Chilly temperatures and icy, snowy, or rainy weather can pose a risk of hypothermia, so dress yourself in a base layer of wicking fabric—which draws moisture away from the skin and helps regulate body temperature—and then add removable warmer layers, which you can remove as you work up a sweat. When heading out the door, remember that your temperature will rise as you become more active, so it’s best to leave the house feeling a little bit cool, so you don’t eventually overheat. Cover ears, nose, and hands to avoid exposure and the risk of frostbite.
Because winter’s days are short, you may have to exercise in darkness or semidarkness. Reflective clothing and footwear will make you more visible to drivers, and a headlamp can help you see the path ahead of you more easily.

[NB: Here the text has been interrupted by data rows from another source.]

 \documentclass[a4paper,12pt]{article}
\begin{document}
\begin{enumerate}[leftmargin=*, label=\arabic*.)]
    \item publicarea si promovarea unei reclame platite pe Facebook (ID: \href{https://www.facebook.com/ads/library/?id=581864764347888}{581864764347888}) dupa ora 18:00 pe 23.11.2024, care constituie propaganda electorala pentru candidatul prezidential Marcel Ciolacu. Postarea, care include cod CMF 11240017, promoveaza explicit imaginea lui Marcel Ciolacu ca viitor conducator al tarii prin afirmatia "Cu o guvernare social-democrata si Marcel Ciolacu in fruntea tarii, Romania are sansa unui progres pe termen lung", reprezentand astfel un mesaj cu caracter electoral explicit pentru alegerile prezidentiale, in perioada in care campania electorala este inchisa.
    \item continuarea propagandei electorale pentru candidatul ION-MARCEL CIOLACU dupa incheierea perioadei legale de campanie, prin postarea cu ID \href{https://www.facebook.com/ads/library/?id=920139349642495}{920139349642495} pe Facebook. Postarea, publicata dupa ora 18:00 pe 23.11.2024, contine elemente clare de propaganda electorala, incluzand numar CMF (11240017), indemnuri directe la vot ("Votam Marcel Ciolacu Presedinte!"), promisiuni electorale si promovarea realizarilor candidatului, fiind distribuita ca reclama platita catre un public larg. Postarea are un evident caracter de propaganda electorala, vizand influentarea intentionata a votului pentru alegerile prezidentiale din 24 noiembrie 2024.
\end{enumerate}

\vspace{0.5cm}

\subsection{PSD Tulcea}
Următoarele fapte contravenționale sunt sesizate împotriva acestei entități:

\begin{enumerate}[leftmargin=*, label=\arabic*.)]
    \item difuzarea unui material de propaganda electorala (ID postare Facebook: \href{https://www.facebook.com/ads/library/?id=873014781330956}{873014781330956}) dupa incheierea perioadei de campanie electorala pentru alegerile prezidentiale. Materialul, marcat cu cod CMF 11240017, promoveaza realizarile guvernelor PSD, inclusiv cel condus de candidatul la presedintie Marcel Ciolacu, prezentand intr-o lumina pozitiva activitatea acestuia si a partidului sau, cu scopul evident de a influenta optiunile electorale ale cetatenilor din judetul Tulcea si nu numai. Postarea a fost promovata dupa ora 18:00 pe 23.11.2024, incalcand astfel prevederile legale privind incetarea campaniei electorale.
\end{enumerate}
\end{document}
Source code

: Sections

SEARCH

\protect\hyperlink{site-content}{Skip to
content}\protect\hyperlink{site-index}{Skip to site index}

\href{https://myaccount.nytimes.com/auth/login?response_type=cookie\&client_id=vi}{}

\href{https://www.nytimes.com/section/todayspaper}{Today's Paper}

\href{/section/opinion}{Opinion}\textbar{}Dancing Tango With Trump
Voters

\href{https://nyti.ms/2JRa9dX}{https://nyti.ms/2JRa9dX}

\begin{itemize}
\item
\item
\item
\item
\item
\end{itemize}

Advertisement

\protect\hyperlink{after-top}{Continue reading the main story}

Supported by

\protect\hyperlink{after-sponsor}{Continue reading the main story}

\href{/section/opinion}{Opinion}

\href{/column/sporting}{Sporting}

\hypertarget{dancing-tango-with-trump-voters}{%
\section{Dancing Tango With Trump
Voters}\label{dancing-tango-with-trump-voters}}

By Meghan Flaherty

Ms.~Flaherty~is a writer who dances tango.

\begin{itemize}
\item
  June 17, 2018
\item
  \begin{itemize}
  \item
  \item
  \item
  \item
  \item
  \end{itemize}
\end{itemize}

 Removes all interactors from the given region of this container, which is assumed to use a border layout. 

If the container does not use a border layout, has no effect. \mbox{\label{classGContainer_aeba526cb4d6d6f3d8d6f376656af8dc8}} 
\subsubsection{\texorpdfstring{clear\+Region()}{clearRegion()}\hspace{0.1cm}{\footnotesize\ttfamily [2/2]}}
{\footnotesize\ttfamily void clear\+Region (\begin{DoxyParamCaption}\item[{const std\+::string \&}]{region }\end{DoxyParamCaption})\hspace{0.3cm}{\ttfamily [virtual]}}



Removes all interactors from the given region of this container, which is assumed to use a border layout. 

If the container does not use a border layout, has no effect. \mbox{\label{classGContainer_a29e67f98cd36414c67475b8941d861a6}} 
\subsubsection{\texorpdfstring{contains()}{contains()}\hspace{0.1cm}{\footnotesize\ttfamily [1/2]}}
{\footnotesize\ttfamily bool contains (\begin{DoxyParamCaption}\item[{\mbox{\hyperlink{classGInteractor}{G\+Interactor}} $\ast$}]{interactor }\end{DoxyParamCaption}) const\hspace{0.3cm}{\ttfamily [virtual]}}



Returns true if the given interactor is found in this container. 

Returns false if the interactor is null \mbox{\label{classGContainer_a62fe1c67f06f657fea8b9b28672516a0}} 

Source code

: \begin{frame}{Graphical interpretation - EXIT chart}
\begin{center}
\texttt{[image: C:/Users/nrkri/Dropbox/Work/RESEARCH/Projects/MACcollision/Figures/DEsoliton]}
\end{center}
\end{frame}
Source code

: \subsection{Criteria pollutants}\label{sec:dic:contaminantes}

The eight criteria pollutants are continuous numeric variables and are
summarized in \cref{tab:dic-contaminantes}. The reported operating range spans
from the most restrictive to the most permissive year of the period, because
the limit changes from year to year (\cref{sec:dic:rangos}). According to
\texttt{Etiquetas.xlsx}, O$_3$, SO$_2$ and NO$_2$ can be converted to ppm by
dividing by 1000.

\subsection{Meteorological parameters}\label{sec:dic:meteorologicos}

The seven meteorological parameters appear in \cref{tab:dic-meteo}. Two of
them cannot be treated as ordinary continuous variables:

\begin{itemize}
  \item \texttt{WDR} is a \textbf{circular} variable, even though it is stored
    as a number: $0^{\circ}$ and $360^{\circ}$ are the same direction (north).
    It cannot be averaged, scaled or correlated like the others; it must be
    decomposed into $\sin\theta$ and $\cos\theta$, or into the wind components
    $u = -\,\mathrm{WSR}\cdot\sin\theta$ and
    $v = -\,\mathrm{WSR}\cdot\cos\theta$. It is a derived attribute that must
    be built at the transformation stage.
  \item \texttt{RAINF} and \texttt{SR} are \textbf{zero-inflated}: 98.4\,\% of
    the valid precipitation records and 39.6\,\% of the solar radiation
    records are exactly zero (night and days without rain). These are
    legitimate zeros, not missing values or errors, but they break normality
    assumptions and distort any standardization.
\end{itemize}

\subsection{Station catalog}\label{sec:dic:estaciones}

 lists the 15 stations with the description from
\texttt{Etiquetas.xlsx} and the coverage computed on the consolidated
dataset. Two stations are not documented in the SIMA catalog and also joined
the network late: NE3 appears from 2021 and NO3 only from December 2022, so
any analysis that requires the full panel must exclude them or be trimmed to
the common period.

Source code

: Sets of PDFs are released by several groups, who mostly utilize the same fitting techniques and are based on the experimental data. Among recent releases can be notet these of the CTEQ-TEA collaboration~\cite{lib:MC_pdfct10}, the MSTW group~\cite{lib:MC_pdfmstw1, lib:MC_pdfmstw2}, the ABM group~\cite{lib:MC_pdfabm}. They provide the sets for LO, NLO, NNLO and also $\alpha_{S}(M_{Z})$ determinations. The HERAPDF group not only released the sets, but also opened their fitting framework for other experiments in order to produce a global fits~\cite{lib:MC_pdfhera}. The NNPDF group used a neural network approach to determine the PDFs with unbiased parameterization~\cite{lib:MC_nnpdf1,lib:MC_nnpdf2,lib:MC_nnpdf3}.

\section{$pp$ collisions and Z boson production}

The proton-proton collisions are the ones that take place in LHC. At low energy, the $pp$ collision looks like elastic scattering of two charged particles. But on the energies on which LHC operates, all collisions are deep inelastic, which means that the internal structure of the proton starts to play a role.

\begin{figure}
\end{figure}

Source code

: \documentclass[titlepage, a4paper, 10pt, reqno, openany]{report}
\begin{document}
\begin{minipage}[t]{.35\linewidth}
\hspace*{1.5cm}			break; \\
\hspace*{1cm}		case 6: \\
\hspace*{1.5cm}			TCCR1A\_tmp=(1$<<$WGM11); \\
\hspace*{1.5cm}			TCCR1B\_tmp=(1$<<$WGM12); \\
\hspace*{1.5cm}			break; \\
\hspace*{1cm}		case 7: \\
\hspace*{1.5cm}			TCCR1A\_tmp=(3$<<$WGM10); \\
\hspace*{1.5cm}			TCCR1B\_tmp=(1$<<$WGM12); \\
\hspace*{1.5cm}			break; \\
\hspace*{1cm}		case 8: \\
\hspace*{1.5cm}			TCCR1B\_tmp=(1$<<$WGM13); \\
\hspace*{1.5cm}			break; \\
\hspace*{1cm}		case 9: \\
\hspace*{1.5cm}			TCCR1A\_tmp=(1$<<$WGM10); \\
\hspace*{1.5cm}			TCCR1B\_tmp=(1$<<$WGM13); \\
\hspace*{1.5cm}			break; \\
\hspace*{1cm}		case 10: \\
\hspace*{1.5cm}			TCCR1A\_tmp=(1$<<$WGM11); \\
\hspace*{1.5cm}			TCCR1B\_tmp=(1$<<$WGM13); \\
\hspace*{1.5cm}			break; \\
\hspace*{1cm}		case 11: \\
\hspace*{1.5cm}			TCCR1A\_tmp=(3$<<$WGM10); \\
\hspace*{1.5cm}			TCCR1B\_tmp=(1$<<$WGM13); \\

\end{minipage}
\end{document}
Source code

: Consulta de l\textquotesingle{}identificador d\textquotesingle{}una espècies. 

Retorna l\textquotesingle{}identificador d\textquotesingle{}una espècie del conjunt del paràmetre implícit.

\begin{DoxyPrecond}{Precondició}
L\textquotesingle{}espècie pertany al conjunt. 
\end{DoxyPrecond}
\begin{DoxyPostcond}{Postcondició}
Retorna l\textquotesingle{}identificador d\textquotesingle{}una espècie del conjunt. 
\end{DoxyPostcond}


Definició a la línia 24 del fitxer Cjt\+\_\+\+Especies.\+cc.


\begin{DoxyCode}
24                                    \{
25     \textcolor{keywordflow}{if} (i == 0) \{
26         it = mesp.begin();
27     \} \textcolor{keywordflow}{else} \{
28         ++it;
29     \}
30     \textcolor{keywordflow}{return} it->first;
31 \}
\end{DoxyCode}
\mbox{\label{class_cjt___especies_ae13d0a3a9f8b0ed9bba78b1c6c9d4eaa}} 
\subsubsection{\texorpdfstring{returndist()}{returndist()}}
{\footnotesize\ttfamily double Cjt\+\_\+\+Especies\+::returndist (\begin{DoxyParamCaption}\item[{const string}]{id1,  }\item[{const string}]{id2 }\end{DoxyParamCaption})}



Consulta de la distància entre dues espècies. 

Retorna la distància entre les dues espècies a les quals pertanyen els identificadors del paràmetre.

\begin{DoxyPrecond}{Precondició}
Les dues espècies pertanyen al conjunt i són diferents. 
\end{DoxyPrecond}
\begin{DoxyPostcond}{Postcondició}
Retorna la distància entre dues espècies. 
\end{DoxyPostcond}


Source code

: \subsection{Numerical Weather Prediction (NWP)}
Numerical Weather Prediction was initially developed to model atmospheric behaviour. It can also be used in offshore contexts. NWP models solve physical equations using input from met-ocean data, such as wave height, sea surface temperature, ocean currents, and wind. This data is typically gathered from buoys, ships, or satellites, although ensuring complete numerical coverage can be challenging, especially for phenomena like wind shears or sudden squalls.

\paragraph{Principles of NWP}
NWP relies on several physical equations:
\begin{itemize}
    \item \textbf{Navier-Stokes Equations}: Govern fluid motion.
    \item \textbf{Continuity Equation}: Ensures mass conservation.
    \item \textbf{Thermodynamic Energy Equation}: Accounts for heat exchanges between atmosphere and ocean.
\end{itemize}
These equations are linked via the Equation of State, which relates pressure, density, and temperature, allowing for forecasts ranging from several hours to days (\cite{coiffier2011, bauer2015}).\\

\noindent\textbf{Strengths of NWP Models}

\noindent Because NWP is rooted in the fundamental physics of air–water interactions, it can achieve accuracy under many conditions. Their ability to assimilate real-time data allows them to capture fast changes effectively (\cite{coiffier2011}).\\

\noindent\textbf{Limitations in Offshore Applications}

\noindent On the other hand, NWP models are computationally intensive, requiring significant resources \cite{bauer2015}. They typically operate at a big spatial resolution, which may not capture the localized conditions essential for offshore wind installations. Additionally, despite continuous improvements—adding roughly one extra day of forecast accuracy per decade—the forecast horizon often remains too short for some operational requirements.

Warming up before a run or other outdoor workout will elevate your heart rate, increase your body temperature, and also help prevent injury and improve performance. Walk or slowly jog for 5 to 10 minutes before increasing the intensity. Whether running or cycling, try to stick to well-traveled, plowed roads, where snow and ice are less likely to accumulate, and always watch for black ice. If your schedule allows, try to work out during daylight hours, when you’re more visible to drivers and slippery surfaces are easier to spot.
Mix Things Up
Winter is a perfect opportunity to enjoy seasonal activities and provide a break from your usual workout regimen. Cross-country skiing, snowboarding, ice skating, and even sledding torch calories and vary muscle groups, which may be just what you need after a summer of cycling or running. Cross-training will allow overused muscles to recover, and chances are when the snow and ice start to thaw come spring, your motivation to return to non-winter activities will be even greater.